Towards the end of 1939, the project had been completed and the T80 was ready to set a new record. Hitler had raised the goal post yet again and had furthermore proclaimed to the world that they should prepare to be impressed by the German superiority. The new record would be set with nothing less than 750km/h! It sure sounded impressive, and the Nazis obviously loved the propaganda as it was all to take place on a stretch of the new Autobahn – on German ground of course…
Beneath the T80’s rounded, futuristic and aerodynamic shape lay the enormous Daimler-Benz DB603 engine. An absolute monster of a V12 with a huge displacement of 44.5 litres. The engine was a further development of the DB601 engine which was the power source in the later much-feared Messerschmitt Bf109 fighter aircraft, which were already in full production by this time.

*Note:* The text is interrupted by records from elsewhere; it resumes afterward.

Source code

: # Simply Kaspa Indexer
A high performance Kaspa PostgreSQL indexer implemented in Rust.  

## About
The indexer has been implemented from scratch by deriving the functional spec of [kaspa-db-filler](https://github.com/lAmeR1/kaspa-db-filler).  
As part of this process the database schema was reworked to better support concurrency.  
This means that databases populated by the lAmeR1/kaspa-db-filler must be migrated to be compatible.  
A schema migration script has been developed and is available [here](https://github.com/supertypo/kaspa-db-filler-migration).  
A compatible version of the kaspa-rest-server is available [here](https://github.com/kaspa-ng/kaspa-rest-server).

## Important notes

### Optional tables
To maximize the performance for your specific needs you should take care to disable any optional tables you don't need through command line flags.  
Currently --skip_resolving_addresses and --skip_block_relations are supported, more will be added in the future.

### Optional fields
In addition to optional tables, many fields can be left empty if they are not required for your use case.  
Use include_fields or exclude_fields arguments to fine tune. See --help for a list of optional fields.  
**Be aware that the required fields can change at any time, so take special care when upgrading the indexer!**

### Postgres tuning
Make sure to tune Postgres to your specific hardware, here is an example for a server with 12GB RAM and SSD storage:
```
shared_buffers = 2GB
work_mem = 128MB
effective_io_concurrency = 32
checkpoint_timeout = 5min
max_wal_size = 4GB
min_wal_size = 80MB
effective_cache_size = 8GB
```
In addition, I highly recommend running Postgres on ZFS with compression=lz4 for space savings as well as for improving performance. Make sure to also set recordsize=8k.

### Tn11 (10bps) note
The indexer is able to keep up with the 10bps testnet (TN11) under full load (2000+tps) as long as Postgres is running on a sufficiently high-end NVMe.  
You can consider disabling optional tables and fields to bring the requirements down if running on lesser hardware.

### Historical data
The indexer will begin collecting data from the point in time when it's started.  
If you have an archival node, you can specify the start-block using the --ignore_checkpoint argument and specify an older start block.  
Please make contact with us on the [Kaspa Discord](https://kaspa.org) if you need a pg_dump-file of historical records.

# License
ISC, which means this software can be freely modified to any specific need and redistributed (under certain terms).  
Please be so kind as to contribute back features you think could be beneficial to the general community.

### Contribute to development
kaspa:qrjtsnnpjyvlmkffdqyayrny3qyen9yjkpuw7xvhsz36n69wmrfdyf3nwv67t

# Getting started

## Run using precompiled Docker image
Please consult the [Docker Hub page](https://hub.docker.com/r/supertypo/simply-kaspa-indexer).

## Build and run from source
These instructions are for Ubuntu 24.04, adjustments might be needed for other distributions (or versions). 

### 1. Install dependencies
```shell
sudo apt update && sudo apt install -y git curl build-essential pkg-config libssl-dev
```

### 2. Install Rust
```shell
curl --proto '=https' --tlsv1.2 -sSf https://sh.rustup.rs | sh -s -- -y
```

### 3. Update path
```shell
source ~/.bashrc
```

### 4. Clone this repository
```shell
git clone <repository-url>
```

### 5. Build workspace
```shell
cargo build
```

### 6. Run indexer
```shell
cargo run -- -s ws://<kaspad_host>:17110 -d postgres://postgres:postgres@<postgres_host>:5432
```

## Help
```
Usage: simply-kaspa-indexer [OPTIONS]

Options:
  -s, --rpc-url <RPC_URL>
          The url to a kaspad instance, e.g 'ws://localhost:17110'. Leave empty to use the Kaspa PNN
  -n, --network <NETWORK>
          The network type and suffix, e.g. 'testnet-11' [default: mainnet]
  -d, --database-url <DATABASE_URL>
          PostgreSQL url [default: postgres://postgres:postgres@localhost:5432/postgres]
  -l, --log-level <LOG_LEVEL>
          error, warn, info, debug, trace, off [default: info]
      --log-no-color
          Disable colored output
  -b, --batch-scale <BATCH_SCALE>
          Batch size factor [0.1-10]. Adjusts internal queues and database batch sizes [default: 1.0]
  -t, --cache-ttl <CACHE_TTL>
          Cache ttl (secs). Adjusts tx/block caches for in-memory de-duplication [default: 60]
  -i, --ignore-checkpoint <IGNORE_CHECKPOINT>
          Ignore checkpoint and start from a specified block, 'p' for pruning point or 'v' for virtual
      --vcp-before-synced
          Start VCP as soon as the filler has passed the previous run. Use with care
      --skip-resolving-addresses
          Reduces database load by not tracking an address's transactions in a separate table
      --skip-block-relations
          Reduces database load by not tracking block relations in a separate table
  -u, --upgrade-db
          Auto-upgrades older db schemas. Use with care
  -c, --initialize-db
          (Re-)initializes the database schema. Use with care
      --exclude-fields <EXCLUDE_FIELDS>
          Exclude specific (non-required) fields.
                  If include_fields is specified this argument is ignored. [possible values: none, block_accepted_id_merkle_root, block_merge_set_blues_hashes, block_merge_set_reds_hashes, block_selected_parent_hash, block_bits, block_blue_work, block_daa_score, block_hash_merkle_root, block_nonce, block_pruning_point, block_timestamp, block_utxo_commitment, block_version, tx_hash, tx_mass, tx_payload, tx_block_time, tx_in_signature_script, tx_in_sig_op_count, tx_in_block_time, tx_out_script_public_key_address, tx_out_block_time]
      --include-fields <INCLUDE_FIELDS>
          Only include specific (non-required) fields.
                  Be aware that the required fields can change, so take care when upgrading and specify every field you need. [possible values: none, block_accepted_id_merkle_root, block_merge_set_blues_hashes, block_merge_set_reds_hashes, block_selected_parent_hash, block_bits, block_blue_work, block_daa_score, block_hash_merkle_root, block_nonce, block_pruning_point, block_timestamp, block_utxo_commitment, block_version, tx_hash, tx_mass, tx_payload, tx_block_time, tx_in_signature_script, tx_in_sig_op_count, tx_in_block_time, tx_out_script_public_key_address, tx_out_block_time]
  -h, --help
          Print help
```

The new DB603 variant promised an earth-shattering 3,000hp which in broad terms is double what the British Spitfire could muster. Money flow was certainly not an issue for the project as the team was given carte blanche to achieve their goal. Porsche utilised all of his experience and skills to create an eight meter long, highly slippery body in an attempt to cheat aerodynamic drag and reach the highest achievable speed on the planet in 1939. This rolling missile weighed in at all of 2.7 tons despite every component being constructed from the lightest materials available at the time. No doubt the engine alone was responsible for a disproportionate amount of the total weight.
Naturally, the German racing driver, Hans Stuck, was set to pilot the enormous T80 to its new world record. A special stretch of the Autobahn just south of Dessau had been prepared for the record attempt. They had paved over the central median making the Dessauer Rennstrecke 25 meters wide and it continued for almost 10 kilometers. Today it’s still a part of the modern A9 between Berlin and Leipzig. The record was planned for January 1940 during the grandly named RekordWoche (or “Record Week”), and Hitler had dubbed the T80 the Schwarzer Vogle (the Black Bird) and even had it suitably decorated with a painted eagle and Swastika. Meticulous preparation, insatiable project funding and a whole nation anticipating true greatness. What could possibly go wrong?
Well, how about the outbreak of the Second World War on September 1st 1939. The Nazis had a sudden shift of focus, and the grand and promising T80 was uneventfully parked in a garage.